To this end, the apparatus for processing interference signal of the automotive radar 1 includes the (1-1)-th filter 21 and the (1-2)-th filter 22.

The (1-1)-th filter 21 may be connected to the main mixer 15 and output the (1-1)-th received signal by filtering the external signal in accordance with a preset bandwidth. In one embodiment, the (1-1)-th filter 21 may be provided as a low pass filter (LPF).

The (1-2)-th filter 22 may be connected to the additional mixer 16 and output the (1-2)-th received signal by filtering the interference signal received from the additional mixer 16 in accordance with a preset bandwidth. In one embodiment, the (1-2)-th filter 22 may be provided as a low pass filter (LPF).

The signal processor 20 may include a time shifter 23. Here, the time shifter 23 may shift the interference signal of the sub-receiver 12 on the time axis on the basis of the time difference between the interference signals of the sub-receiver 12 and the main receiver 11.

The target signal acquisition unit 30 may obtain a target signal from which the interference signal has been canceled by subtracting the (1-2)-th received signal from the (1-1)-th received signal.

As described above, in the first embodiment, the main receiver 11 and the sub-receiver 12 share the antenna 13 in hardware for interference signal processing, one receiver (main receiver 11) includes two mixers 15 and 16, and a signal is subtracted through only the time shifter 23.

Furthermore, the apparatus for processing interference signal of the automotive radar 1 according to the first embodiment of the present disclosure may include a memory 50 and a processor 55.

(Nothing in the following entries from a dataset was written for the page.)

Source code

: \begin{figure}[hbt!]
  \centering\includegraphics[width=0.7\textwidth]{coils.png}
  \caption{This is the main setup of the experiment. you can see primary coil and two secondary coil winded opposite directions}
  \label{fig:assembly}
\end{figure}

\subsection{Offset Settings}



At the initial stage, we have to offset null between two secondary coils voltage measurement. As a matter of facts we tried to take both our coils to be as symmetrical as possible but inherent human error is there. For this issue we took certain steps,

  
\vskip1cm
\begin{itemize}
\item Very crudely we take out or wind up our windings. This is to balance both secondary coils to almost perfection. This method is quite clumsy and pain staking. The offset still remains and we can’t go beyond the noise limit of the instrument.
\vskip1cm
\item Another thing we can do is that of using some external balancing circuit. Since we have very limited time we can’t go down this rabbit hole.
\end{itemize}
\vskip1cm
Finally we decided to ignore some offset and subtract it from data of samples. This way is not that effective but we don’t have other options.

The memory 50 may store an interference signal processing program 50′ and information necessary to execute the interference signal processing program 50′.

In one embodiment of the present disclosure, the interference signal processing program 50′ may refer to software including instructions programmed to process an automotive radar interference signal processing method. In particular, the interference signal processing program 50′ may include instructions for executing the functions of the signal processor 20 and the target signal acquisition unit 30 described above.

The processor 55 may overall control the operation of the apparatus for processing interference signal of automotive radar.

The processor 55 may load the interference signal processing program 50′ and the information necessary to execute the interference signal processing program 50′ from the memory 50 in order to execute the interference signal processing program 50′.

In particular, the processor 55 may process the functions of the above-described signal processor 20 and target signal acquisition unit 30 by executing the interference signal processing program 50′. For example, the processor 55 may check a time difference between the (1-1)-th received signal and the (1-2)-th received signal and control the timing of the (1-1)-th received signal or the (1-2)-th received signal. Further, the processor 55 may obtain a target signal from which the interference signal has been canceled by subtracting the (1-2)-th received signal from the (1-1)-th received signal.

Hereinafter, an apparatus for processing interference signal of an automotive radar according to a second embodiment of the present disclosure will be described.

FIG. 2 is a block diagram illustrating a configuration of the apparatus for processing interference signal of the automotive radar according to the second embodiment of the present disclosure.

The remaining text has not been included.